Wellness Over the Holidays
The holidays can be beautiful, meaningful, and comforting, but also stressful, busy, and emotionally complicated. For many of us, this season brings a mix of excitement and pressure. There are expectations around family, food, gifts, finances, social events, and even how we’re “supposed” to feel. And when you’re already tired, overwhelmed, or navigating difficult relationships or emotions, the holidays can feel like a lot.
Wellness at this time of year doesn’t mean having the perfect routine or following a strict self-care checklist. It’s much more about staying connected to yourself, noticing what you need, and giving yourself permission to slow down or soften your expectations. Here are some gentle ways to support your mental and emotional well-being over the holiday season.
1. Notice What You’re Feeling (Without Judging It)
The holidays can bring up a whole range of feelings: Joy, sadness, nostalgia, irritation, anxiety, gratitude, or even numbness. Instead of pushing feelings away or trying to “be cheerful,” try pausing and naming what’s coming up.
A simple practice:
Take a breath
Notice what’s happening inside
Say, “I’m feeling ____, and that’s okay.”
Letting emotions be what they are creates room for compassion and grounding.
2. Let “Good Enough” Be Enough
Holiday pressure is real. Perfect meals, perfect gifts, perfect hosting, perfect family harmony—it’s a lot for one nervous system to manage. Choosing “good enough” can be incredibly freeing.
Ask yourself:
What actually matters most to me this year/in this moment?
What could I simplify?
What would make this season/moment feel more manageable?
Sometimes the most meaningful choice is the one that leaves space to breathe.
3. Use Boundaries
Boundaries are limits you place around your time and energy. Stating your boundaries helps you be more resilient, show up more authentically and enjoy more fulfilling holidays.
A few examples:
“I’d love to come, but I’ll need to leave a little early.”
“I'm avoiding this topic today, it tends to get tense - let's talk about __________ ”
“I don’t have the budget for larger gifts this year, so I’m keeping things simple.”
“I’m stepping out for a quick break; I’ll be right back.”
Small boundaries can make a big difference in reducing overwhelm.
4. Give Your Nervous System Some Care
The holidays are full of stimulation: The noise, people, lights, activity, travel, routines changing. Your nervous system may need a bit more support than usual.
Try simple grounding habits:
A walk outside, even for 10 minutes
A slow stretch before bed
Drinking water regularly
Putting your phone down for a little while
Taking a few steady breaths when things feel busy
Using gentle lighting, earplugs and pleasant scents
Tiny practices can help you reset and stay steady.

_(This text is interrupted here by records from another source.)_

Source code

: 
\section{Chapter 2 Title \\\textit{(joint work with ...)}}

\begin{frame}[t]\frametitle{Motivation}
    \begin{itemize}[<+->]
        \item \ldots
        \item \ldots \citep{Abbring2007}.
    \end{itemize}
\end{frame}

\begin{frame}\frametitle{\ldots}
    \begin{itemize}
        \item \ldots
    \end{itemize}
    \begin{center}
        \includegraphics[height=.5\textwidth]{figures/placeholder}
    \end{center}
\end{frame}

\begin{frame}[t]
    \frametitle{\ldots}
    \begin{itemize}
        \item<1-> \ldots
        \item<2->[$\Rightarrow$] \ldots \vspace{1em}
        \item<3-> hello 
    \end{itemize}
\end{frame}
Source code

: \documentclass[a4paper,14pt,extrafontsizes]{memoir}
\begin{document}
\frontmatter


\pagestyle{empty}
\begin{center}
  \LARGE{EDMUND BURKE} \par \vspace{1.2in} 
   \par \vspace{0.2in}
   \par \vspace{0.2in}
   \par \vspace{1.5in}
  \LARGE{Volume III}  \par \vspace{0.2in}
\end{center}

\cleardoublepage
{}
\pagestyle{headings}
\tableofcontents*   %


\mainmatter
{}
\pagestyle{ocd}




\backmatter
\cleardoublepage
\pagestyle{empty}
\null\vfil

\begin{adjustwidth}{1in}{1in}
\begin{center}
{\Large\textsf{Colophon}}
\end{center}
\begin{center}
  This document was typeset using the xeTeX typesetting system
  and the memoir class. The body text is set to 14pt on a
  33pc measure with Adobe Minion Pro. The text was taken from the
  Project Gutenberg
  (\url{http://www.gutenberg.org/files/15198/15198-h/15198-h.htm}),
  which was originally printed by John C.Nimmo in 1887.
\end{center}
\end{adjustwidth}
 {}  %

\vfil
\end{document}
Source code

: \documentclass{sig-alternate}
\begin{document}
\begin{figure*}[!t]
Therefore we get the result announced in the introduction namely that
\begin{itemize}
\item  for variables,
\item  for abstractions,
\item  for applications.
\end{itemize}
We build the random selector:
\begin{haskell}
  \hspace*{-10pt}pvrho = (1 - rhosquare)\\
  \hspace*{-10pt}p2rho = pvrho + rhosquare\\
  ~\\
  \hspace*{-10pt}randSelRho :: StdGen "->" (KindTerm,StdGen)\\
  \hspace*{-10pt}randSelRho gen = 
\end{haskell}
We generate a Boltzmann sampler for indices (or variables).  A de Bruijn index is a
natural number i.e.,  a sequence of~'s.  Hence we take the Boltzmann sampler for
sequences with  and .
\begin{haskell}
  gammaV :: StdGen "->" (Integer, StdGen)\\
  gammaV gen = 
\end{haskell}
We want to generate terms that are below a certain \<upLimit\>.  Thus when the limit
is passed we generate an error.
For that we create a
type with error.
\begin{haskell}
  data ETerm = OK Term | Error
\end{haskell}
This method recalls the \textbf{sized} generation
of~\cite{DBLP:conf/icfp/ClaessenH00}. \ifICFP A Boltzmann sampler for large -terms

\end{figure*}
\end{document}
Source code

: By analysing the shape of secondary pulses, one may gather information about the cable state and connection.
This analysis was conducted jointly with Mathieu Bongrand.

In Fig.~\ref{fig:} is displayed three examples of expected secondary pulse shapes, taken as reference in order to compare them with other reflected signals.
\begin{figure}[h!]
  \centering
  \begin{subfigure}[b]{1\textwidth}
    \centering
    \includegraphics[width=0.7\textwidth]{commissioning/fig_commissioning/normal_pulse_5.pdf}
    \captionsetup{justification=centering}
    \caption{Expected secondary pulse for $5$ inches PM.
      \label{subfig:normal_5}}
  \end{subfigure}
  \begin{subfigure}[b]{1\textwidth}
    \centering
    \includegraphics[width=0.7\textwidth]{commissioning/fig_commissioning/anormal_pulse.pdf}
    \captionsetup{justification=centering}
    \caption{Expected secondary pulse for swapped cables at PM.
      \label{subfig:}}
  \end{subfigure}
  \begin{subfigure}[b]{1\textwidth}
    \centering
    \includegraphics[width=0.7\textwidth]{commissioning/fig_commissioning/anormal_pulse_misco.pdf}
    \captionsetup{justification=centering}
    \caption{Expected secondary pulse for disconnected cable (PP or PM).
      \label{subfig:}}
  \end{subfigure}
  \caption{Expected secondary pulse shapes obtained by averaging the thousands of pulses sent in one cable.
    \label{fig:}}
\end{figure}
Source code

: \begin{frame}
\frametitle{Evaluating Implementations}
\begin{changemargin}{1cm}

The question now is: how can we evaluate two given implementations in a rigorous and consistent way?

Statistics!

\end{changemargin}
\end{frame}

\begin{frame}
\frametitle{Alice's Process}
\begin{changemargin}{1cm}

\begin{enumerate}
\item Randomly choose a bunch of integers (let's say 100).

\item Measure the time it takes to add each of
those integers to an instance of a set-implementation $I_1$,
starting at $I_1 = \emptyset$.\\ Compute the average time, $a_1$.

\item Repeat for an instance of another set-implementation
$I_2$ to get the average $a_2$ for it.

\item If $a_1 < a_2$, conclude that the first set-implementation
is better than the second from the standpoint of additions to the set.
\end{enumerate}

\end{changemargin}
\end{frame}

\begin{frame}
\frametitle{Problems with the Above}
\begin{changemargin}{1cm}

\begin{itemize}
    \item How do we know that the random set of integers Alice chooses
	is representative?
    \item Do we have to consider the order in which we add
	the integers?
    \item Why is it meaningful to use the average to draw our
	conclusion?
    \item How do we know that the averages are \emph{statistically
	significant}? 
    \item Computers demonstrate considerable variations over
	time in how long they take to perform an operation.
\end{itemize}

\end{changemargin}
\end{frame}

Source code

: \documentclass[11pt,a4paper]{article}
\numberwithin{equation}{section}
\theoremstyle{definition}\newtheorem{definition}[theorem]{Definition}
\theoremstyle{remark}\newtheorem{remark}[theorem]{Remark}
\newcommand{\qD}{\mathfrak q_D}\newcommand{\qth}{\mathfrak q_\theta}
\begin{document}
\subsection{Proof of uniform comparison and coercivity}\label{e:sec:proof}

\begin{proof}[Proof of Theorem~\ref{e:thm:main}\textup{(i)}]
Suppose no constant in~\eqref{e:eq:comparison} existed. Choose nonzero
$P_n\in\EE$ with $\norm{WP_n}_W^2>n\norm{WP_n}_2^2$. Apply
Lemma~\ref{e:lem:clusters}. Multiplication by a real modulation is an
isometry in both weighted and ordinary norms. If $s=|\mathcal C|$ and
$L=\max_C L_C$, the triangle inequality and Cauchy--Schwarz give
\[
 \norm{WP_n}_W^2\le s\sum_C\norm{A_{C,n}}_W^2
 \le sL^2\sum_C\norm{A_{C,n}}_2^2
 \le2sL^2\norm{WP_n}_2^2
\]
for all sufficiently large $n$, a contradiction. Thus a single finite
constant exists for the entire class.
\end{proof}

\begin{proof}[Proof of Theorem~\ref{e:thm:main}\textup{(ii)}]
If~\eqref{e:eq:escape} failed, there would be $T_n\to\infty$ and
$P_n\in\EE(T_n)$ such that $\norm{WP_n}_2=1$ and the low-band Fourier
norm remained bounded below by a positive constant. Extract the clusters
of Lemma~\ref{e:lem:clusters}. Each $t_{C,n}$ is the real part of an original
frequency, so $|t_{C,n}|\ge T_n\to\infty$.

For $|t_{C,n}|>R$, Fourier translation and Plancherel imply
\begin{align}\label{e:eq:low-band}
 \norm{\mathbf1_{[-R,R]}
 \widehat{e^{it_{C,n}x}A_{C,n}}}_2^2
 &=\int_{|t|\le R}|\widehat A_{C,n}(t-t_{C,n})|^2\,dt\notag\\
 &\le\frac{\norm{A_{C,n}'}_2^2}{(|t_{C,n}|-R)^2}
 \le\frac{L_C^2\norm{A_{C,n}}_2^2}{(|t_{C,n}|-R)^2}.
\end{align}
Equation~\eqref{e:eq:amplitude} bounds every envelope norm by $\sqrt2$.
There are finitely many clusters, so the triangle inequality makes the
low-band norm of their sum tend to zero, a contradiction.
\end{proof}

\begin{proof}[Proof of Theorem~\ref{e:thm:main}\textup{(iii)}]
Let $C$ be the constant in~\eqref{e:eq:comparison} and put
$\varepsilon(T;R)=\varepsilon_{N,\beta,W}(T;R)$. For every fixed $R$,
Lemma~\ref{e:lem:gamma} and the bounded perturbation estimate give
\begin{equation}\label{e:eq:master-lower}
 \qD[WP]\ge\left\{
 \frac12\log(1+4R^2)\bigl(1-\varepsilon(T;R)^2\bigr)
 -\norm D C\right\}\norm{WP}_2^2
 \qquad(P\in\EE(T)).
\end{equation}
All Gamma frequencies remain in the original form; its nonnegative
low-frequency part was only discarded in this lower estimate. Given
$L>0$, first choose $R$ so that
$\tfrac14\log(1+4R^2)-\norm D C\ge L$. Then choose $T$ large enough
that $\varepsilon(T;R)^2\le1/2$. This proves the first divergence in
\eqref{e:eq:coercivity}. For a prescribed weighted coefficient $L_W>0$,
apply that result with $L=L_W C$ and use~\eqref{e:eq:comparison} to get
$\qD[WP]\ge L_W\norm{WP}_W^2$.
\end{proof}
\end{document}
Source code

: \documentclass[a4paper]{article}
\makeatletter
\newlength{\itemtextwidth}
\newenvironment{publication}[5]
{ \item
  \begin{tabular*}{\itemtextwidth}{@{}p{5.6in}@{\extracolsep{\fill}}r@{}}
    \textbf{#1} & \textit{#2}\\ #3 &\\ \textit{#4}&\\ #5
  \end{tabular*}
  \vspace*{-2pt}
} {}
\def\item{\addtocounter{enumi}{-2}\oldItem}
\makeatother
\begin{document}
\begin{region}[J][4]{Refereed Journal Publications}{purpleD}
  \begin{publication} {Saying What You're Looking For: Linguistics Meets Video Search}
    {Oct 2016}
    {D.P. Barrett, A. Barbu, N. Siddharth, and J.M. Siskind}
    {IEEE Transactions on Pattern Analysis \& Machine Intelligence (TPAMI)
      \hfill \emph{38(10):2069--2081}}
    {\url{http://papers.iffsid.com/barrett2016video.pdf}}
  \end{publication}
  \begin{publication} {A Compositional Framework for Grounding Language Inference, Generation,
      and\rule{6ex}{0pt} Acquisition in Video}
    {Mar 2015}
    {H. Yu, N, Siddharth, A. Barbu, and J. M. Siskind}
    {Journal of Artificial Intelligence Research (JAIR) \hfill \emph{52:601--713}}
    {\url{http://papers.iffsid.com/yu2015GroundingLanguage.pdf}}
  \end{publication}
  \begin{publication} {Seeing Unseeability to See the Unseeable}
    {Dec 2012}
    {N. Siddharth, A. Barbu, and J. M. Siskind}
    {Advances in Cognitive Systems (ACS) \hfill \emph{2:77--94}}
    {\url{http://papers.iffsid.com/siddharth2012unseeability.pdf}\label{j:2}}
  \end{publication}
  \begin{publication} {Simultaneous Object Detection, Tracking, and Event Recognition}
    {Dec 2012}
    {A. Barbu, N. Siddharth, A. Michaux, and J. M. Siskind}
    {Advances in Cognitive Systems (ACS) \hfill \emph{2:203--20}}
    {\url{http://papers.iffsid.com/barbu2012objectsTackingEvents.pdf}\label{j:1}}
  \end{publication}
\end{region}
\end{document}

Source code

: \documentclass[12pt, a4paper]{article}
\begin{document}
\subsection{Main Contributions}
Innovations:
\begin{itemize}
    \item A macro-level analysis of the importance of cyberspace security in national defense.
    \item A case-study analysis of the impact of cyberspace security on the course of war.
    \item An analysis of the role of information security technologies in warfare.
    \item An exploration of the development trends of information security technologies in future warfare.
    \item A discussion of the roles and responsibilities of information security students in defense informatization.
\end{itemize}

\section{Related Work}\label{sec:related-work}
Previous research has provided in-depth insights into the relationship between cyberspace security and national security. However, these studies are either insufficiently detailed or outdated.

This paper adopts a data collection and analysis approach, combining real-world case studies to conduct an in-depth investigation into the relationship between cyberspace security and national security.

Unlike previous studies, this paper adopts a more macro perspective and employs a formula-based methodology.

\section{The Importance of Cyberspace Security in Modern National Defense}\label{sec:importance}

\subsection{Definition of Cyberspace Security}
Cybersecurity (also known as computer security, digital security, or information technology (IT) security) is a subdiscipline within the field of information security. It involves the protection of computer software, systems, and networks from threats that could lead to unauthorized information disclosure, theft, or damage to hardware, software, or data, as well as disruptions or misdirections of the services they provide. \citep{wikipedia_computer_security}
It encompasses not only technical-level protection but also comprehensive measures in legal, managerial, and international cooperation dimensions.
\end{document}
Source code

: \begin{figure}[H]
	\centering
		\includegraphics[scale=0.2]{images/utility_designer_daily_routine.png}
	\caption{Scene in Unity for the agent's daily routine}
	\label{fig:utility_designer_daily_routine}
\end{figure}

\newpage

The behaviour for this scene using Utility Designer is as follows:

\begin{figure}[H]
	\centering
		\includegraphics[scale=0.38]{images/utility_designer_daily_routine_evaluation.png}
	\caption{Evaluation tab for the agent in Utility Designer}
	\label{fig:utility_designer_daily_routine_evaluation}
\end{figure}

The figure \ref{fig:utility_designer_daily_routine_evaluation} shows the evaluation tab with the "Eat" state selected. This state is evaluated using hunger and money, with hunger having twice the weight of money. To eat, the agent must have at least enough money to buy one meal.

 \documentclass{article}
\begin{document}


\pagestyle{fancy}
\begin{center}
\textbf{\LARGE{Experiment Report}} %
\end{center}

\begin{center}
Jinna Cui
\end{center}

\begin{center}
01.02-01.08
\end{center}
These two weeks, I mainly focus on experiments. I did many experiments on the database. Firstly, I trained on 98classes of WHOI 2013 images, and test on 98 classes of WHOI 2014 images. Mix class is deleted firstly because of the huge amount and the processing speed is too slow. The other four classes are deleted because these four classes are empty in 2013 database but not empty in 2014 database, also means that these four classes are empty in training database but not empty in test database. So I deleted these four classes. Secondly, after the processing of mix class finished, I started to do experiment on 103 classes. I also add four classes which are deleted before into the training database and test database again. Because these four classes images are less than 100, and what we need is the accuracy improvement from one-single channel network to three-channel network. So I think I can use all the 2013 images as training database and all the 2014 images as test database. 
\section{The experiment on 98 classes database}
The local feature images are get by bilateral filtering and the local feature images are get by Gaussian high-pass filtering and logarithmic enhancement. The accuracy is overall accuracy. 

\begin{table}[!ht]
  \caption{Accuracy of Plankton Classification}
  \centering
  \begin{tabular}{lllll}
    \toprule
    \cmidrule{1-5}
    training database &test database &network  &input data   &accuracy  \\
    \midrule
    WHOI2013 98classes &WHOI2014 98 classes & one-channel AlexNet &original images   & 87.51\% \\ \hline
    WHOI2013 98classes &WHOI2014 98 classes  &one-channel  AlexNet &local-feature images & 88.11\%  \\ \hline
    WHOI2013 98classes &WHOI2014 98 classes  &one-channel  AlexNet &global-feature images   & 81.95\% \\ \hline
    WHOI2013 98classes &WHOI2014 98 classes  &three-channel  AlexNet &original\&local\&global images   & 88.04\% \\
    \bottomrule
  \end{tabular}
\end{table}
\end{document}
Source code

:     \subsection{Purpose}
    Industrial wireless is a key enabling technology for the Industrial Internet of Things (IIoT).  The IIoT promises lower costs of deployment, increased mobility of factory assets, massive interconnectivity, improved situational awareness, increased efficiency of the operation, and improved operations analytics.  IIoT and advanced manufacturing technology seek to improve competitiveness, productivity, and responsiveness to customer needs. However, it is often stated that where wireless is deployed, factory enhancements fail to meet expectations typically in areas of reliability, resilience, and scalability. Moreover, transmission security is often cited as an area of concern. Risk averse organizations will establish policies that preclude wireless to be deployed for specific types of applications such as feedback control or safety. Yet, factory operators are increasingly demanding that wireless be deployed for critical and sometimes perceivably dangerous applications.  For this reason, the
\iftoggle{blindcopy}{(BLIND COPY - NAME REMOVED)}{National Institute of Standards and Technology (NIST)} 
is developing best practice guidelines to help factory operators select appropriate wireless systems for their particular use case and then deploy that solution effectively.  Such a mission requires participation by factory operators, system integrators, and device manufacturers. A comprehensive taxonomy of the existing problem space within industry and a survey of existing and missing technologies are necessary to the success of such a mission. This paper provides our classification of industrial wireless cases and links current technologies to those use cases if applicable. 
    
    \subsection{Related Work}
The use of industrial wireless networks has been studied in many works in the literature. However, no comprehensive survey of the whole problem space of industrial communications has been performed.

5. Choose Meaningful Connection Over Obligation
Connection doesn’t have to come from big gatherings or elaborate traditions. Small, intentional moments often mean more.
Try:
Watching a movie with someone you care about
Sending a voice note to a friend
Sharing something you appreciate about a person at the table
Doing something playful or low-pressure
Reaching out to someone who might be having a tough season
If you’re spending the holidays alone or grieving, connection might look different, but it can still be gentle, quiet, and real.
6. Make Space for Grief, Change, or Mixed Emotions
Many people struggle more at this time of year, even if no one else can see it. Holidays can highlight things that have changed, such as relationships, health, finances, routines, or the loss of someone important.
If this is you:
Allow yourself to feel what you feel
Honour the person or thing you’re missing
Create a small ritual if it helps
Give yourself permission to step back from overwhelming situations
You’re not doing the holidays “wrong” if they feel heavy. You’re human.
7. Rest Whenever You Can
The culture around the holidays often encourages us to keep going and do more. But rest is a form of wellness too.
Rest might mean:
Saying no to an invitation
Having a quiet morning
Do one thing at a time
Taking a nap
Lowering your expectations of yourself
Rest lets your body and mind settle so you can engage more fully in the moments that matter.
Final Thoughts
You don’t need a perfect holiday season to have a meaningful one. Wellness comes from presence, compassion, and small, intentional choices. Whether this season brings joy, challenge, or a bit of both, you deserve to move through it with kindness toward yourself.